» **To do**
Match the string "available" against each line below, and copy every line that matches.

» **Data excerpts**
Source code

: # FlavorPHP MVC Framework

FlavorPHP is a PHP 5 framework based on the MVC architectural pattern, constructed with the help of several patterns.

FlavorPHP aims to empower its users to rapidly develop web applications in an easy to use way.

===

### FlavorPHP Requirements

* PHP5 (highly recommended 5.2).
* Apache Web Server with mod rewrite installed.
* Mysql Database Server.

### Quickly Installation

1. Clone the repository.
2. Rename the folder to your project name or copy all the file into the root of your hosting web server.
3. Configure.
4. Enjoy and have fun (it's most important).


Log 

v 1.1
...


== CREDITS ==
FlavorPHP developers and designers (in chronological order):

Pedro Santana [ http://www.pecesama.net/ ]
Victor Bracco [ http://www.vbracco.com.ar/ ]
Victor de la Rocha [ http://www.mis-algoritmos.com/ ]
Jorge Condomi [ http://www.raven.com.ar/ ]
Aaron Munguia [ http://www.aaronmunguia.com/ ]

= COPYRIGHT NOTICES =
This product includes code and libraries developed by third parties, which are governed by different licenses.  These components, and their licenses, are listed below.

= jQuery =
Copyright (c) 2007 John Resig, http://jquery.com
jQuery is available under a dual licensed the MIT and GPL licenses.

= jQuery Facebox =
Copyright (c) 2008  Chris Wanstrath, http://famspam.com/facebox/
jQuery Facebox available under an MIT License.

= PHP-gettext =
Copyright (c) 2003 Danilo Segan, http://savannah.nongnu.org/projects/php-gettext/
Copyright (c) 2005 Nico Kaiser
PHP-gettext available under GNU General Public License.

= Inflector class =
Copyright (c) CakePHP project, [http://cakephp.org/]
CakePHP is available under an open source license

---

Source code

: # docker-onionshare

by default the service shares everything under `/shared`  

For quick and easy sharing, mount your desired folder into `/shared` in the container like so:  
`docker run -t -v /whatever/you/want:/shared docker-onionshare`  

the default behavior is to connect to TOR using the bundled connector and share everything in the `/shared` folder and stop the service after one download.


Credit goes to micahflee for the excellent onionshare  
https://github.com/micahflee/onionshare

» **Answer for this exercise**
jQuery is available under a dual licensed the MIT and GPL licenses.
jQuery Facebox available under an MIT License.
PHP-gettext available under GNU General Public License.
CakePHP is available under an open source license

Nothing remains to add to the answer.